*** GIVEN DATA ***
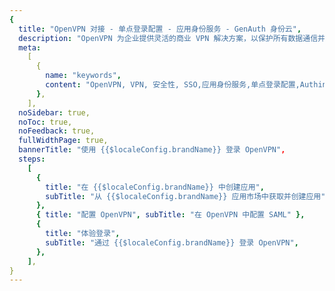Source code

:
 ```yaml
---
{
  title: "OpenVPN 对接 - 单点登录配置 - 应用身份服务 - GenAuth 身份云",
  description: "OpenVPN 为企业提供灵活的商业 VPN 解决方案，以保护所有数据通信并扩展专用网络服务，同时保持安全性。",
  meta:
    [
      {
        name: "keywords",
        content: "OpenVPN, VPN, 安全性, SSO,应用身份服务,单点登录配置,Authing身份云",
      },
    ],
  noSidebar: true,
  noToc: true,
  noFeedback: true,
  fullWidthPage: true,
  bannerTitle: "使用 {{$localeConfig.brandName}} 登录 OpenVPN",
  steps:
    [
      {
        title: "在 {{$localeConfig.brandName}} 中创建应用",
        subTitle: "从 {{$localeConfig.brandName}} 应用市场中获取并创建应用",
      },
      { title: "配置 OpenVPN", subTitle: "在 OpenVPN 中配置 SAML" },
      {
        title: "体验登录",
        subTitle: "通过 {{$localeConfig.brandName}} 登录 OpenVPN",
      },
    ],
}
---
```


<IntegrationDetail/>
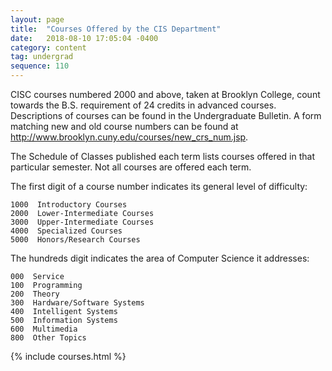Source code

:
 ```yaml
---
layout: page
title:  "Courses Offered by the CIS Department"
date:   2018-08-10 17:05:04 -0400
category: content
tag: undergrad
sequence: 110
---
```


CISC courses numbered 2000 and above, taken at Brooklyn College, count towards the B.S. requirement of 24 credits in advanced courses. Descriptions of courses can be found in the Undergraduate Bulletin. A form matching new and old course numbers can be found at <http://www.brooklyn.cuny.edu/courses/new_crs_num.jsp>.

The Schedule of Classes published each term lists courses offered in that particular semester. Not all courses are offered each term.

The first digit of a course number indicates its general level of difficulty:

    1000  Introductory Courses
    2000  Lower-Intermediate Courses
    3000  Upper-Intermediate Courses
    4000  Specialized Courses
    5000  Honors/Research Courses

The hundreds digit indicates the area of Computer Science it addresses:

    000  Service
    100  Programming
    200  Theory
    300  Hardware/Software Systems
    400  Intelligent Systems
    500  Information Systems
    600  Multimedia
    800  Other Topics

{% include courses.html %}

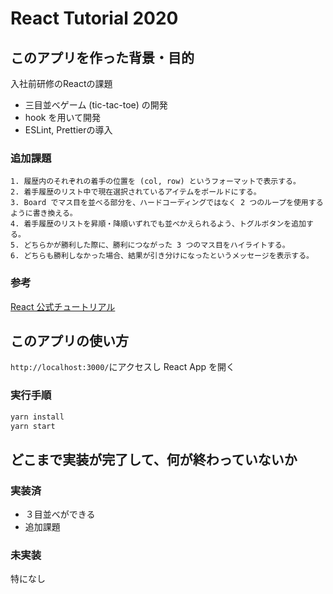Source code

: # React Tutorial 2020

## このアプリを作った背景・目的
入社前研修のReactの課題
- 三目並べゲーム (tic-tac-toe) の開発
- hook を用いて開発
- ESLint, Prettierの導入

### 追加課題
```
1. 履歴内のそれぞれの着手の位置を (col, row) というフォーマットで表示する。
2. 着手履歴のリスト中で現在選択されているアイテムをボールドにする。
3. Board でマス目を並べる部分を、ハードコーディングではなく 2 つのループを使用するように書き換える。
4. 着手履歴のリストを昇順・降順いずれでも並べかえられるよう、トグルボタンを追加する。
5. どちらかが勝利した際に、勝利につながった 3 つのマス目をハイライトする。
6. どちらも勝利しなかった場合、結果が引き分けになったというメッセージを表示する。
```

### 参考
[React 公式チュートリアル](https://ja.reactjs.org/tutorial/tutorial.html#setup-option-2-local-development-environment)

## このアプリの使い方
`http://localhost:3000/`にアクセスし React App を開く

### 実行手順
```sh
yarn install
yarn start
```

## どこまで実装が完了して、何が終わっていないか

### 実装済
- ３目並べができる
- 追加課題

### 未実装
特になし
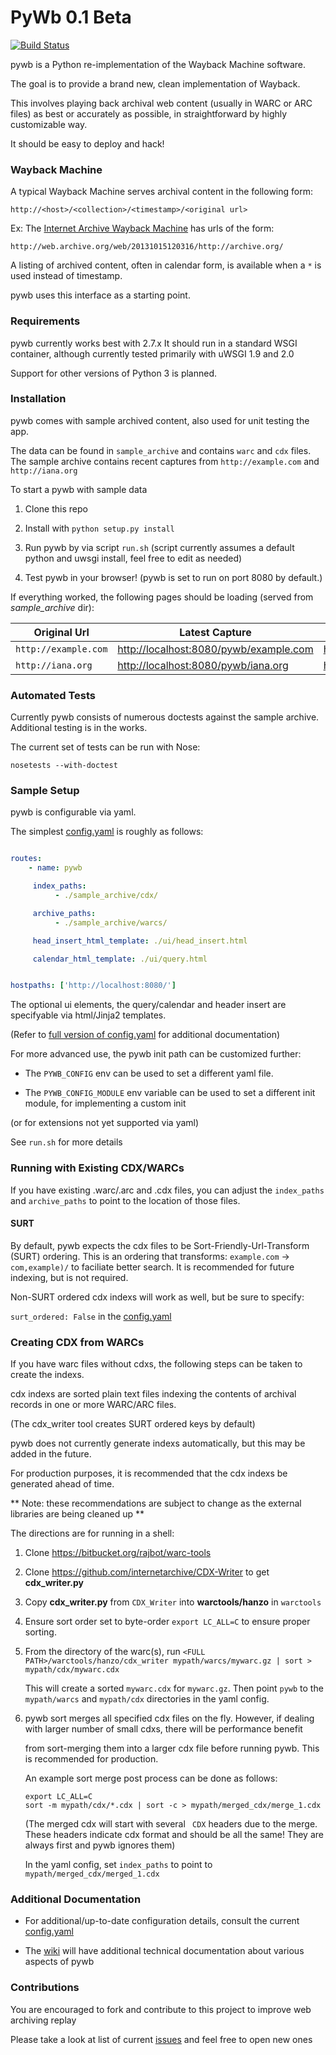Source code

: PyWb 0.1 Beta
==============

[![Build Status](https://travis-ci.org/ikreymer/pywb.png?branch=master)](https://travis-ci.org/ikreymer/pywb)

pywb is a Python re-implementation of the Wayback Machine software.

The goal is to provide a brand new, clean implementation of Wayback.

This involves playing back archival web content (usually in WARC or ARC files) as best or accurately
as possible, in straightforward by highly customizable way.

It should be easy to deploy and hack!


### Wayback Machine

A typical Wayback Machine serves archival content in the following form:

`http://<host>/<collection>/<timestamp>/<original url>`


Ex: The [Internet Archive Wayback Machine](https//archive.org/web/) has urls of the form:

`http://web.archive.org/web/20131015120316/http://archive.org/`


A listing of archived content, often in calendar form, is available when a `*` is used instead of timestamp.

pywb uses this interface as a starting point.


### Requirements

pywb currently works best with 2.7.x
It should run in a standard WSGI container, although currently
tested primarily with uWSGI 1.9 and 2.0

Support for other versions of Python 3 is planned.


### Installation

pywb comes with sample archived content, also used
for unit testing the app.

The data can be found in `sample_archive` and contains
`warc` and `cdx` files. The sample archive contains
recent captures from `http://example.com` and `http://iana.org`


To start a pywb with sample data

1. Clone this repo

2. Install with `python setup.py install`

3. Run pywb by via script `run.sh` (script currently assumes a default python and uwsgi install, feel free to edit as needed)
 
4. Test pywb in your browser!  (pywb is set to run on port 8080 by default.)


If everything worked, the following pages should be loading (served from *sample_archive* dir):

| Original Url       | Latest Capture  | List of All Captures    |
| -------------      | -------------   | ----------------------- |         
| `http://example.com` | [http://localhost:8080/pywb/example.com](http://localhost:8080/pywb/example.com) | [http://localhost:8080/pywb/*/example.com](http://localhost:8080/pywb/*/example.com) |
| `http://iana.org`    | [http://localhost:8080/pywb/iana.org](http://localhost:8080/pywb/iana.org) | [http://localhost:8080/pywb/*/iana.org](http://localhost:8080/pywb/*/iana.org) |

### Automated Tests

Currently pywb consists of numerous doctests against the sample archive.
Additional testing is in the works.

The current set of tests can be run with Nose:

`nosetests --with-doctest`


### Sample Setup

pywb is configurable via yaml.

The simplest [config.yaml](config.yaml) is roughly as follows:

``` yaml

routes:
    - name: pywb

     index_paths:
          - ./sample_archive/cdx/

     archive_paths:
          - ./sample_archive/warcs/

     head_insert_html_template: ./ui/head_insert.html

     calendar_html_template: ./ui/query.html


hostpaths: ['http://localhost:8080/']

```

The optional ui elements, the query/calendar and header insert are specifyable via html/Jinja2 templates.


(Refer to [full version of config.yaml](config.yaml) for additional documentation)



For more advanced use, the pywb init path can be customized further:


* The `PYWB_CONFIG` env can be used to set a different yaml file.

* The `PYWB_CONFIG_MODULE` env variable can be used to set a different init module, for implementing a custom init

(or for extensions not yet supported via yaml)


See `run.sh` for more details


### Running with Existing CDX/WARCs

If you have existing .warc/.arc and .cdx files, you can adjust the `index_paths` and `archive_paths` to point to
the location of those files.

#### SURT

By default, pywb expects the cdx files to be Sort-Friendly-Url-Transform (SURT) ordering. 
This is an ordering that transforms: `example.com` -> `com,example)/` to faciliate better search. 
It is recommended for future indexing, but is not required.

Non-SURT ordered cdx indexs will work as well, but be sure to specify:

`surt_ordered: False` in the [config.yaml](config.yaml)


### Creating CDX from WARCs

If you have warc files without cdxs, the following steps can be taken to create the indexs.

cdx indexs are sorted plain text files indexing the contents of archival records in one or more WARC/ARC files.

(The cdx_writer tool creates SURT ordered keys by default)

pywb does not currently generate indexs automatically, but this may be added in the future.

For production purposes, it is recommended that the cdx indexs be generated ahead of time.


** Note: these recommendations are subject to change as the external libraries are being cleaned up **

The directions are for running in a shell:


1. Clone https://bitbucket.org/rajbot/warc-tools

2. Clone https://github.com/internetarchive/CDX-Writer to get **cdx_writer.py**

3. Copy **cdx_writer.py** from `CDX_Writer` into **warctools/hanzo** in `warctools`

4. Ensure sort order set to byte-order `export LC_ALL=C` to ensure proper sorting.

5. From the directory of the warc(s), run `<FULL PATH>/warctools/hanzo/cdx_writer mypath/warcs/mywarc.gz | sort > mypath/cdx/mywarc.cdx` 

   This will create a sorted `mywarc.cdx` for `mywarc.gz`. Then point `pywb` to the `mypath/warcs` and `mypath/cdx` directories in the yaml config.



6. pywb sort merges all specified cdx files on the fly. However, if dealing with larger number of small cdxs, there will be performance benefit

    from sort-merging them into a larger cdx file before running pywb. This is recommended for production.

    An example sort merge post process can be done as follows:

   ```
   export LC_ALL=C
   sort -m mypath/cdx/*.cdx | sort -c > mypath/merged_cdx/merge_1.cdx
   ```

   (The merged cdx will start with several ` CDX` headers due to the merge. These headers indicate cdx format and should be all the same!
    They are always first and pywb ignores them)


   In the yaml config, set `index_paths` to point to `mypath/merged_cdx/merged_1.cdx`


### Additional Documentation

* For additional/up-to-date configuration details, consult the current [config.yaml](config.yaml)

* The [wiki](https://github.com/ikreymer/pywb/wiki) will have additional technical documentation about various aspects of pywb

### Contributions

You are encouraged to fork and contribute to this project to improve web archiving replay

Please take a look at list of current [issues](https://github.com/ikreymer/pywb/issues?state=open) and feel free to open new ones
***
**ASSIGNMENT:** For the entries above, transcribe precisely the lines from the one with "6. pywb sort" through the end, including both.

**RESULT FOR THIS TASK:**
6. pywb sort merges all specified cdx files on the fly. However, if dealing with larger number of small cdxs, there will be performance benefit

    from sort-merging them into a larger cdx file before running pywb. This is recommended for production.

    An example sort merge post process can be done as follows:

   ```
   export LC_ALL=C
   sort -m mypath/cdx/*.cdx | sort -c > mypath/merged_cdx/merge_1.cdx
   ```

   (The merged cdx will start with several ` CDX` headers due to the merge. These headers indicate cdx format and should be all the same!
    They are always first and pywb ignores them)


   In the yaml config, set `index_paths` to point to `mypath/merged_cdx/merged_1.cdx`


### Additional Documentation

* For additional/up-to-date configuration details, consult the current [config.yaml](config.yaml)

* The [wiki](https://github.com/ikreymer/pywb/wiki) will have additional technical documentation about various aspects of pywb

### Contributions

You are encouraged to fork and contribute to this project to improve web archiving replay

Please take a look at list of current [issues](https://github.com/ikreymer/pywb/issues?state=open) and feel free to open new ones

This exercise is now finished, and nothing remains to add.